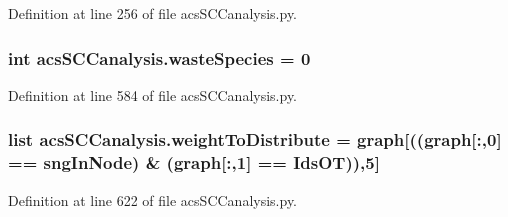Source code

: Definition at line 256 of file acs\-S\-C\-Canalysis.\-py.

\hypertarget{a00096_ace0de61f3c6aa14b4197156be3a68280}{
\subsubsection[{waste\-Species}]{\setlength{\rightskip}{0pt plus 5cm}int acs\-S\-C\-Canalysis.\-waste\-Species = 0}}\label{a00096_ace0de61f3c6aa14b4197156be3a68280}


Definition at line 584 of file acs\-S\-C\-Canalysis.\-py.

\hypertarget{a00096_a5162bfbe5eb2618736d1f77bb3125a9b}{
\subsubsection[{weight\-To\-Distribute}]{\setlength{\rightskip}{0pt plus 5cm}list acs\-S\-C\-Canalysis.\-weight\-To\-Distribute = {\bf graph}\mbox{[}(({\bf graph}\mbox{[}\-:,0\mbox{]} == sng\-In\-Node) \& ({\bf graph}\mbox{[}\-:,1\mbox{]} == Ids\-O\-T)),5\mbox{]}}}\label{a00096_a5162bfbe5eb2618736d1f77bb3125a9b}


Definition at line 622 of file acs\-S\-C\-Canalysis.\-py.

=-=-=-=-=

Show the lines of the listing above with "subsubsection".

• [TASK RESULT]:
\subsubsection[{waste\-Species}]{\setlength{\rightskip}{0pt plus 5cm}int acs\-S\-C\-Canalysis.\-waste\-Species = 0}}\label{a00096_ace0de61f3c6aa14b4197156be3a68280}
\subsubsection[{weight\-To\-Distribute}]{\setlength{\rightskip}{0pt plus 5cm}list acs\-S\-C\-Canalysis.\-weight\-To\-Distribute = {\bf graph}\mbox{[}(({\bf graph}\mbox{[}\-:,0\mbox{]} == sng\-In\-Node) \& ({\bf graph}\mbox{[}\-:,1\mbox{]} == Ids\-O\-T)),5\mbox{]}}}\label{a00096_a5162bfbe5eb2618736d1f77bb3125a9b}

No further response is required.